Created attachment 1029309 [details] Journal of boot containing failure Description of problem: Switching my DisplayPort attached monitor on (or off and then on again) while booted to multiuser target (no Xorg or Wayland) causes a kernel Oops, followed by soft-lockups which render the system unusable. Doing the same while at the full Graphical target causes gnome-shell to crash, but it is possible to recover the system by logging in again. Version-Release number of selected component (if applicable): 4.0.4-301.fc22.x86_64 How reproducible: Always Steps to Reproduce: Toggle monitor off and on again. Or switch monitor on after system has booted. Actual results: In text/console mode: Kernel Oops followed by lockup. In Grahpical mode: Gnome session crashes. Xorg keeps running at 100% CPU. Expected results: Monitor turns on and is detected by the system. Additional info: I have included the information for the kernel oops in this bug as it seemed to be the most critical issue, limited data is available as the oops leads to a lockup from which it is impossible to recover (even SysRq is unresponsive). The oops message (attached) is the last entry in the journal, and the location of the failure is as follows: >May 24 23:25:28 fedora-workstation.home kernel: BUG: unable to handle kernel NULL pointer dereference at 00000000000003b0 >May 24 23:25:28 fedora-workstation.home kernel: IP: [<ffffffffa0152055>] radeon_connector_edid+0x5/0x70 [radeon] Further investigation leads me to line 280 in radeon_connectors.c, in particular, in radeon_connector_edid(..) a dereference of radeon_connector with no NULL checking. GPU in use is a Radeon 6950, Kernel is the latest stable F22 release.

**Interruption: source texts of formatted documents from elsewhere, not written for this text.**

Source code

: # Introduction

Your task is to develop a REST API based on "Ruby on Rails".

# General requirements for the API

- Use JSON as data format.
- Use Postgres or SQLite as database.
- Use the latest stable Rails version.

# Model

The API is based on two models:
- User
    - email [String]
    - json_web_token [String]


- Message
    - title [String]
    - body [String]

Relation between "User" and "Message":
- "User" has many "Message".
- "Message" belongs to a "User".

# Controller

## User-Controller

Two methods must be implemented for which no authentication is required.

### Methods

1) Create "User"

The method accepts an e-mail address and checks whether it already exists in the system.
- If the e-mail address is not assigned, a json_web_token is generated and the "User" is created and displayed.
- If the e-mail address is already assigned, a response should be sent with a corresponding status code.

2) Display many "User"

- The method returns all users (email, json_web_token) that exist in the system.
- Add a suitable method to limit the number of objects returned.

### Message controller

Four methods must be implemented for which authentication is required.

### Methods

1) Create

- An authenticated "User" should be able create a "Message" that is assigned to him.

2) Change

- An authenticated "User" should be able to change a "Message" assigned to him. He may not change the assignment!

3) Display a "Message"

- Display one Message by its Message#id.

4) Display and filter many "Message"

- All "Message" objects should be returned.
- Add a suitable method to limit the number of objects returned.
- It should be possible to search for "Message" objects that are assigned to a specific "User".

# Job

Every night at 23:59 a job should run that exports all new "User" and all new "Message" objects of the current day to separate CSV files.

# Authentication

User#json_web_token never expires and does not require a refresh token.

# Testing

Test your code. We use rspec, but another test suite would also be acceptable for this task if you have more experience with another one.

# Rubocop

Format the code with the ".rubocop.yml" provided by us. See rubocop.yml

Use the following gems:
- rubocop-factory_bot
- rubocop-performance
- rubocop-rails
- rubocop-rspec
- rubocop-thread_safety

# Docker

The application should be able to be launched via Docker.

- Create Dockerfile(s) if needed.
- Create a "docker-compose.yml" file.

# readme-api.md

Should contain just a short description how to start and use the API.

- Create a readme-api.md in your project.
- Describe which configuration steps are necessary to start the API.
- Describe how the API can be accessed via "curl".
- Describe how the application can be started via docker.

Created attachment 1029310 [details] LSPCI
I can't help you debug this, but as another piece of information, I see "radeon_audio_dpms" in the stack trace and since kernel 4.0 the radeon driver supports audio over DisplayPort. So there's a decent possibility that this is related.
I have confirmed that this isn't an issue in 3.19, and am currently bisecting forwards from 4.0.1 (working) to 4.0.4 (broken).
Bisect identifies the bad commit as 016a255b7835ee7e49a3eba3c14ba0bc0221a4f8 >016a255b7835ee7e49a3eba3c14ba0bc0221a4f8 is the first bad commit >commit 016a255b7835ee7e49a3eba3c14ba0bc0221a4f8 >Author: Alex Deucher <alexander.deucher> >Date: Tue Apr 7 09:52:42 2015 -0400 > > drm/radeon: only mark audio as connected if the monitor supports it (v3) > > commit 0f55db36d49d45b80eff0c0a2a498766016f458b upstream. > > Otherwise the driver may try and send audio which may confuse the > monitor. > > v2: set pin to NULL if no audio > v3: avoid crash with analog encoders > > Signed-off-by: Alex Deucher <alexander.deucher> > Signed-off-by: Greg Kroah-Hartman <gregkh>> > >:040000 040000 de0366a6790f5c91d175bcb89cb34956bbe72b26 >bbdb5734961f824558152c7c34a840c78bc3a9a9 M drivers I will attach the patch file in question.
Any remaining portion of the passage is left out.